The possibility of having a day centre with a recovery approach has put the recovery of social roles, being a neighbour, being a consumer, being a visitor to the city, as a central activity. This year we started an inclusive financial education programme that has made it easier for people to go out into the neighbourhood to shop, to choose their personal belongings as they wish, to generate activities financed among themselves, to celebrate and to regain control of their money.
What are the main challenges you face in applying the recovery model in community care?
It forces us all the time to question the practices of participation, of how much we put ourselves at the service of others, to make more effort to generate experiences so that they and we ourselves can once again believe that there is a place for everyone in this life. The great challenge is to involve the community in the collective responsibility to include and overcome exclusion.
How is the hospitaller charism, which promotes close and compassionate care, integrated into the recovery model? Do you think there is a synergy between the two?
Recovery is described in the care model as a dynamic model, so it supports the horizontal, friendly and affectionate care that we seek to provide in our network, it connects with hospital values in a fluid way, because it humanises the care processes and recovers the protagonism of the users in their recovery.
Could you share a concrete example of how the community approach of the recovery model has transformed the life of one of the patients under your care?
LC, she is a client who came from a psychiatric clinic where she received a lot of mistreatment two years ago, she came to a sheltered residence and we offered her a healthy and respectful bond, very hopeful about her skills and talents so we managed to change her from a residence to the sheltered home, we believed in her that she could be in an environment with less supervision, with more freedom and autonomy, Then we offered her to be part of an expert peer certification, where her mission is to be a co-facilitator with members of the primary health team to do talks about stigma, she accompanied me in talks for university students about the expert peer experience, today she got a job, after years of social exclusion, she was baptised and it was a celebration of the whole network. Her dream of recovery is to keep her job and live on her own. Today she feels recovered.

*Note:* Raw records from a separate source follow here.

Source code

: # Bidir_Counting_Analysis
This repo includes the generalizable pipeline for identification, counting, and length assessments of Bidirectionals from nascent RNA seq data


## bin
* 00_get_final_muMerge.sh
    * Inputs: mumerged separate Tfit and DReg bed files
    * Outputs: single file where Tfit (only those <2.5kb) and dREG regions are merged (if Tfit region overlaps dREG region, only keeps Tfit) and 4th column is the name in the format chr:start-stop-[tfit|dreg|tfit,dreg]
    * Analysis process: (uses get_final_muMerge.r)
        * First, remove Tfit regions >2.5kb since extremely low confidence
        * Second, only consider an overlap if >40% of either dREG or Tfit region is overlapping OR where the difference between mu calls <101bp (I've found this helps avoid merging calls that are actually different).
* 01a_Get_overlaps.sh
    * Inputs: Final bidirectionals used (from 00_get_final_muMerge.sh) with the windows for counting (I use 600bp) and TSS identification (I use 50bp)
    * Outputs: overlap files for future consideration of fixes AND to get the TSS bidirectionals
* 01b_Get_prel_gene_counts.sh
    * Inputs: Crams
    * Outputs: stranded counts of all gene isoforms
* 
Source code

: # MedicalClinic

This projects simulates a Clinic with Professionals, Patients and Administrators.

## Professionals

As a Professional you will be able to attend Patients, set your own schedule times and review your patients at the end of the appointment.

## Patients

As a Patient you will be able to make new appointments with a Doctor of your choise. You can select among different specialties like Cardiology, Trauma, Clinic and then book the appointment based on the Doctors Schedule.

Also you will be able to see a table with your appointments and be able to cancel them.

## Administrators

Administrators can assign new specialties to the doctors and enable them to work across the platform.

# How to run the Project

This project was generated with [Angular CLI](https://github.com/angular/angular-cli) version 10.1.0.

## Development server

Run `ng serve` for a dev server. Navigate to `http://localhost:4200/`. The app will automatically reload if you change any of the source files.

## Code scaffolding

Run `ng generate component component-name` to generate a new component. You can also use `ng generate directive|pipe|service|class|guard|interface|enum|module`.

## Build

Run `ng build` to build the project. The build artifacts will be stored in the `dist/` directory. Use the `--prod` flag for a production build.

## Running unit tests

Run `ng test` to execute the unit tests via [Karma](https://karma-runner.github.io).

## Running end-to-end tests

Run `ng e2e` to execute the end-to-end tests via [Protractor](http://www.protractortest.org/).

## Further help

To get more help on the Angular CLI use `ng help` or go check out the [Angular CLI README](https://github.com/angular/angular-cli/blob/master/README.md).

The recovery model emphasises building support networks beyond health professionals. What role do families and communities play in the success of this model? working with families is a challenge, the families that are present are available to reflect on Recovery, but most do not have a family and the network seeks to contain this absence with presence and this new hopeful language. I believe that the institutions and the neighbourhood community have shown sensitivity to social inclusion and we notice it when we ask them for help to promote autonomy in everyday issues: the fair, the mass, the school, the neighbours. The family and community are invited to be part of the recovery.
Spirituality is an important component of the Hospitaller Sisters’ charism. How is the spiritual dimension addressed in the context of the recovery model?
The Recovery principle of hope I think is the meeting point with the Hospitaller charism, because it makes it easier to connect with personal and collective purpose, to have faith that there is something more, that we can ask for help to achieve what we want. The story of the founding sisters is super inspiring to believe in our dreams and if we do it with others, it is a lighter path.
Finally, looking to the future, what innovations or improvements do you think could be incorporated into the recovery model in the San Benito Menni Mental Health Network?
To continue improving community care? today we are improving training in the care and recovery model, reflecting and changing practices, the users, the community of sisters and the team of professionals are aligning themselves, but the challenge is the caregivers, that they can find meaning in their daily work, that their way of relating to the users is part of the recovery experience.